▶ **The task**
Which lines of the entries contain the string "statuses"? Please find them and copy them.

▶ **Dataset records**
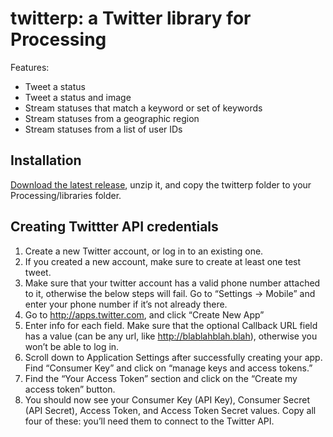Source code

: # twitterp: a Twitter library for Processing

Features:
* Tweet a status
* Tweet a status and image
* Stream statuses that match a keyword or set of keywords
* Stream statuses from a geographic region
* Stream statuses from a list of user IDs

## Installation
[Download the latest release](../releases/latest), unzip it, and copy the twitterp folder to your Processing/libraries folder.

## Creating Twittter API credentials

1. Create a new Twitter account, or log in to an existing one.
2. If you created a new account, make sure to create at least one test tweet.
3. Make sure that your twitter account has a valid phone number attached to it, otherwise the below steps will fail. Go to “Settings -> Mobile” and enter your phone number if it’s not already there.
4. Go to http://apps.twitter.com, and click “Create New App”
5. Enter info for each field. Make sure that the optional Callback URL field has a value (can be any url, like http://blablahblah.blah), otherwise you won’t be able to log in. 
6. Scroll down to Application Settings after successfully creating your app. Find “Consumer Key” and click on “manage keys and access tokens.”
7. Find the “Your Access Token” section and click on the “Create my access token” button.
8.  You should now see your Consumer Key (API Key), Consumer Secret (API Secret), Access Token, and Access Token Secret values. Copy all four of these: you’ll need them to connect to the Twitter API.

▶ **The completed task**
* Stream statuses that match a keyword or set of keywords
* Stream statuses from a geographic region
* Stream statuses from a list of user IDs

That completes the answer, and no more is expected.